Robert T Kiyosaki, the renowned writer of “Rich Dad Poor Dad”, writes in his book “Guide to Investing” that risk in investment arises from being out of control, which implies our banking sector. The share market bears the brunt of the banks and financial institutions’ uncontrolled investment in the real estate, according to the six month’s financial result published by the bank and financial institutions.
The financial report of listed commercial banks revealed an increase in loan loss provisioning by 58 per cent compared to the same period last year. The increasing amount of provisioning has pulled the banks’ profits down. The net profit in the last six months has decreased by 18 per cent over the same period last year. The figures revealed that the share investors would not enjoy dividends for another couple of years, which might discourage them from investing in the share market. Out of the twenty-five listed commercial banks (including Sanima Bank), 20 banks paid dividend in cash and stock form from last year’s profit. The average percentage of dividend paid by the commercial banks for the fiscal year 2067-68 has declined to 31.96 per cent from 38.93 per cent a fiscal year ago.

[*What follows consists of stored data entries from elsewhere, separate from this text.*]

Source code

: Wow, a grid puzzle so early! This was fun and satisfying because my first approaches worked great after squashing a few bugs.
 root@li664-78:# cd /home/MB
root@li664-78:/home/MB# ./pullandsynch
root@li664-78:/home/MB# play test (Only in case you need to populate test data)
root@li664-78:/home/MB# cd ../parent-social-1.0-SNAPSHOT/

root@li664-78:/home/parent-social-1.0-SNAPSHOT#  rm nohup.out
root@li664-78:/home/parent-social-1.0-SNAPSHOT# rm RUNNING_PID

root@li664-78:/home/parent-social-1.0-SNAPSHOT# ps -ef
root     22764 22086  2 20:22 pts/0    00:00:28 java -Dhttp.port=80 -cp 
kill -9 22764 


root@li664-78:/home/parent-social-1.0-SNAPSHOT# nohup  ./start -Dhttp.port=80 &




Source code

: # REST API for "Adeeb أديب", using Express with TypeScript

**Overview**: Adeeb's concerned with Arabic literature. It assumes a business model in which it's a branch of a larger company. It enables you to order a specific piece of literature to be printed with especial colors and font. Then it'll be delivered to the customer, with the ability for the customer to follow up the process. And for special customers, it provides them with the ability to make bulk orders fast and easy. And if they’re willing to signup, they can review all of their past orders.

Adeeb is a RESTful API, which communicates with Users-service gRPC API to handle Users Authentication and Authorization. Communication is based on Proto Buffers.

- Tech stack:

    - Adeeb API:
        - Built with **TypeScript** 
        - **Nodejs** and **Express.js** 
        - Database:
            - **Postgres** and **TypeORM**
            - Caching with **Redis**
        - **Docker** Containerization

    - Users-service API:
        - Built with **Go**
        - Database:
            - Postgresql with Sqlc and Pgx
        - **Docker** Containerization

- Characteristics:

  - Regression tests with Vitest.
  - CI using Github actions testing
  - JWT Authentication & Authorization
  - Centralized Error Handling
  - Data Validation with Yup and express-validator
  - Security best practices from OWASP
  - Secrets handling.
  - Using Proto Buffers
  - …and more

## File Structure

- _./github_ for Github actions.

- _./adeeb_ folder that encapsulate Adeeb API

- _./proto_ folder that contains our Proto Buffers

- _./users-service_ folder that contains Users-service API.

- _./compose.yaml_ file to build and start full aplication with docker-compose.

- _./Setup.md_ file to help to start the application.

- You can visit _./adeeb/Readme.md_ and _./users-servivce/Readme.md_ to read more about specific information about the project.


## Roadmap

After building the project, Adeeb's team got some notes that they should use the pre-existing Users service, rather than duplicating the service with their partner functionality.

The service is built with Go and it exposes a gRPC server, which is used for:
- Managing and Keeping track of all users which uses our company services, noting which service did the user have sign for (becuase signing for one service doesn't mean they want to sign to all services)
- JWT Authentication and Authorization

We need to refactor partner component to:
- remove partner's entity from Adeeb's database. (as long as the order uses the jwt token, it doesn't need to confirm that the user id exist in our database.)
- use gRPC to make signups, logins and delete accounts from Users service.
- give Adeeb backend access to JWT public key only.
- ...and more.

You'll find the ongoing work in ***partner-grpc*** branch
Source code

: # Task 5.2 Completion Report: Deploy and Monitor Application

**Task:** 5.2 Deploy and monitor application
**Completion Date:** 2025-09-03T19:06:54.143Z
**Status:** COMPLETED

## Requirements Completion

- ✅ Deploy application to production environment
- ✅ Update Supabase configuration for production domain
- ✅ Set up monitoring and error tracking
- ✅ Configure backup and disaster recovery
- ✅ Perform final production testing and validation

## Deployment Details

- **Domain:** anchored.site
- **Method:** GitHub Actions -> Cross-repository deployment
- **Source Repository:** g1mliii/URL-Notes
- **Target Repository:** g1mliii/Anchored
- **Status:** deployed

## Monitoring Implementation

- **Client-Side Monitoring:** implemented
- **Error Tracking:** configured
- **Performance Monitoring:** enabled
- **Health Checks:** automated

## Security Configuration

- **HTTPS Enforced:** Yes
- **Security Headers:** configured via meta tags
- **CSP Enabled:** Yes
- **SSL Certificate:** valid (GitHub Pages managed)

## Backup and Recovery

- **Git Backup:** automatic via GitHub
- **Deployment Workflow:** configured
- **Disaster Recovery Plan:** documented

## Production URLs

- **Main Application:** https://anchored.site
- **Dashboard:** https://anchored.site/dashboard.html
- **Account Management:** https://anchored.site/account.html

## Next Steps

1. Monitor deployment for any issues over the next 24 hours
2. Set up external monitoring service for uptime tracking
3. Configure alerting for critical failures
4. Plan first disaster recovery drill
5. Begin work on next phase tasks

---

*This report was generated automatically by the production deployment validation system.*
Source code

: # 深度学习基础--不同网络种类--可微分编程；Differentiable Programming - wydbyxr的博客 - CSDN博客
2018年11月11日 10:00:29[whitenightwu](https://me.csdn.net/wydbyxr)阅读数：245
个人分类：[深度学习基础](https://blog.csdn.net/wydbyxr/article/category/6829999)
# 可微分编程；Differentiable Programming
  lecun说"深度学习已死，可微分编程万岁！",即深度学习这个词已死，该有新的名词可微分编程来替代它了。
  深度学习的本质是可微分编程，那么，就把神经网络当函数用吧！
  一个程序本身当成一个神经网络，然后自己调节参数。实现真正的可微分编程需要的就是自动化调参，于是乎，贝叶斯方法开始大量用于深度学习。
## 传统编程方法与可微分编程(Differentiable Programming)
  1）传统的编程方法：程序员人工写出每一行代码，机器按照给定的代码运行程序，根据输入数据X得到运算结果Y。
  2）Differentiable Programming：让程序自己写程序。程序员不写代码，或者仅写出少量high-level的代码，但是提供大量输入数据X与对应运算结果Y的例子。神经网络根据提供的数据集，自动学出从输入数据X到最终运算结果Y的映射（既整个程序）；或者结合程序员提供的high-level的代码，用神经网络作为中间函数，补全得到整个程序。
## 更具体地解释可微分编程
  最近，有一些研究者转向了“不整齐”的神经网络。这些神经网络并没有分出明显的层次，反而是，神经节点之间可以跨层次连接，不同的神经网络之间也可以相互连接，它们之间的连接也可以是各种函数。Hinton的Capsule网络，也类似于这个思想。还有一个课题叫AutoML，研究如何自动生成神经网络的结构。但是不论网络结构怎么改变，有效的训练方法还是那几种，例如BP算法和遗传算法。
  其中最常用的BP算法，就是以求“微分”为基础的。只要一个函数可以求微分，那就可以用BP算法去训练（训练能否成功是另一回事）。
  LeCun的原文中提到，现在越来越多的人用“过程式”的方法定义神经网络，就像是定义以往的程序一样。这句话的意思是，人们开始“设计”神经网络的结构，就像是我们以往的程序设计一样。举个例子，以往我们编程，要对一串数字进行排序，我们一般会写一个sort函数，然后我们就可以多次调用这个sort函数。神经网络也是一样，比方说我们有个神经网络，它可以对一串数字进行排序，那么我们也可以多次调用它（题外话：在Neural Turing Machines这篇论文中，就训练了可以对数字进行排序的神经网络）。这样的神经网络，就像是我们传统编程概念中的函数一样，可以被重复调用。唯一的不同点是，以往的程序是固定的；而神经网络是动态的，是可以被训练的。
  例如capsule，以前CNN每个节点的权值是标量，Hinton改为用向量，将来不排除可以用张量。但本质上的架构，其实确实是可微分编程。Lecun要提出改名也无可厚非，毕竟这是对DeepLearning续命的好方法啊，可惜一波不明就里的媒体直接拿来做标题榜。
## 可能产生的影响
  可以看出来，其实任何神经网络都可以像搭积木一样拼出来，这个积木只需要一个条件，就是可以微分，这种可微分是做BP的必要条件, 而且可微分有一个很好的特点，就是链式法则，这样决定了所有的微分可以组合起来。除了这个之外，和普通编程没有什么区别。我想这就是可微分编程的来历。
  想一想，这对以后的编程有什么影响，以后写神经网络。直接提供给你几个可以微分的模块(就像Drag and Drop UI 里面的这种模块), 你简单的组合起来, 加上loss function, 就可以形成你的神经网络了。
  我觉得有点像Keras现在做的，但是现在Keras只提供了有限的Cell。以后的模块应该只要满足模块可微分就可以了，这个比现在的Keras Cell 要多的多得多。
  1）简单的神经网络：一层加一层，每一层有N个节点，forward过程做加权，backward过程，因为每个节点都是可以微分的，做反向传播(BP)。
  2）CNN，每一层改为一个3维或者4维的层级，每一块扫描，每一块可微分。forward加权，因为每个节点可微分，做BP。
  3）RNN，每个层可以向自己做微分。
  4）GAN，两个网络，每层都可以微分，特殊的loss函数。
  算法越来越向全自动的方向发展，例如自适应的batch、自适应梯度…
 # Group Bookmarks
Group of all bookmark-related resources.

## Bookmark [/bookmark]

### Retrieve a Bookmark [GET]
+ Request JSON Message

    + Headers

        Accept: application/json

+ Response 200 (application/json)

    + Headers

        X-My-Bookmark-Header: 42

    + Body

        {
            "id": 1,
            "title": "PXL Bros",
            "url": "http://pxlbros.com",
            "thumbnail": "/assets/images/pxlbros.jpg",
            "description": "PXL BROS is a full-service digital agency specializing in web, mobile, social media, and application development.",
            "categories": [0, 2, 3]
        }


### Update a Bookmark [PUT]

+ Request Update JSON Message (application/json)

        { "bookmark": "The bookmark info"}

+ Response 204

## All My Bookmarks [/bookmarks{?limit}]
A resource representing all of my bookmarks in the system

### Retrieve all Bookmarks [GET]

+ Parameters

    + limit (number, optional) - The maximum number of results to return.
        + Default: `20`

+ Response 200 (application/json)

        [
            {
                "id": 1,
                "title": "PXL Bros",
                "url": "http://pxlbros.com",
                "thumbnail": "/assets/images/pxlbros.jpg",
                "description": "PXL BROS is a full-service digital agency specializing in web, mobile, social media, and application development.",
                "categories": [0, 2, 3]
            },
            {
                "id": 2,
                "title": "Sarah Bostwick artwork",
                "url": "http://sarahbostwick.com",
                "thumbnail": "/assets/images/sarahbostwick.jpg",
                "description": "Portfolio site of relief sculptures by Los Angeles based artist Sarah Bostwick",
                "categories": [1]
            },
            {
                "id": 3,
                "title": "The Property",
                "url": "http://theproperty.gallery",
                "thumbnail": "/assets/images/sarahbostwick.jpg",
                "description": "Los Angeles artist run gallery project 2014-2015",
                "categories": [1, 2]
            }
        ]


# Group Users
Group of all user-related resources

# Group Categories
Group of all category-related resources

The financial sector is not only the dominant sector in the share market in terms of number of shares, but also considered as a high dividend payer. The declining dividend percentage of the banks is also reflected in the banking index pulling the Nepse down. The banking index fell by 28.06 per cent and pulled the Nepse index by 24.05 per cent during the same period. Commercial banks are the major movers and shakers of the share market. Therefore, improvement in the financial strength of the banking sector is necessary to improve the stock market from the current level.
The average percentage of non performing assets (NPA) of the listed banks increased from 2.74 per cent last year to 3.24 per cent in the current fiscal year.
This indicates that the risk in the banking sector has increased in the current year compared to the last fiscal year. The amount provisioned in the loan loss may not be cleaned up soon to increase profit, and the situation can not be expected to improve in the current fiscal year.
The main reason behind this is the current strategy followed by the real estate investors. They are adopting — buy, hold and pray for the price rise strategy - which is not profitable for the banks and investors themselves. They should change their strategies and start cutting the piling losses. The increasing due interest and decreasing value of land will flush them out, if they do not change their strategy.
Due to increasing risk in the banking sector, investors need to shift their portfolio to other growing sectors. The possible sector to shift their portfolio could be hydro-power. The manufacturing industry dominated the share market initially, when the Nepse started its transaction formally in 2050 BS. The manufacturing industry domination continued till 2057 BS. There was a huge attraction of investors towards the banking shares from 2060 BS to 2065 BS. Now, the current trend shows that the next mover and shaker of the share market is going to be the hydro-power sector that is also expected to dominate the share market longer than other sectors like manufacturing, and in the current situation banks and financial institutions sector.
The increased risk in the banking sector is also due to the use of over-leverage by the real estate investors without regular cash flow. Investors, in any sector, should know the risk of debt (leverage) in financing. The use of high amount of debt will be better only at a time when the situation remains favourable. Therefore, it is said that using high leverage is “good time better, bad time worse”. Currently, it is a bad time for the borrowers for two reasons. The first one is that the bank and financial institutions are not ready to lower the lending rate because the cash crunch in the real estate sector has increased the credit risk of the banks; and secondly, the banks are not expected to finance the inflated value of real estate even if the central bank further relaxes the lending policy.
Furthermore, the banks are not expected to provide privilege to the borrowers by cutting the lending rate immediately, and even the liquidity situation has been comfortable compared to the previous year’s level by 17 per cent in the first six months. They are trying to compensate the cost of over-liquidity from the high interest rate lending in the past. The report shows that most of the banks do not have adequate space for additional lending due to their tied capital adequacy ratio (CAR). Six banks, out of 25 listed, have their CAR almost equal to 10 per cent - a minimum ratio to be maintained by the banks — 7 have in between 11 to 13 per cent and the rest have above 13 per cent. To increase lending without pushing CAR below 10, the banks must increase their capital base first.
The borrower must also be aware that ‘banks lend an umbrella when the weather is fine, and ask for the umbrella back when it starts raining’.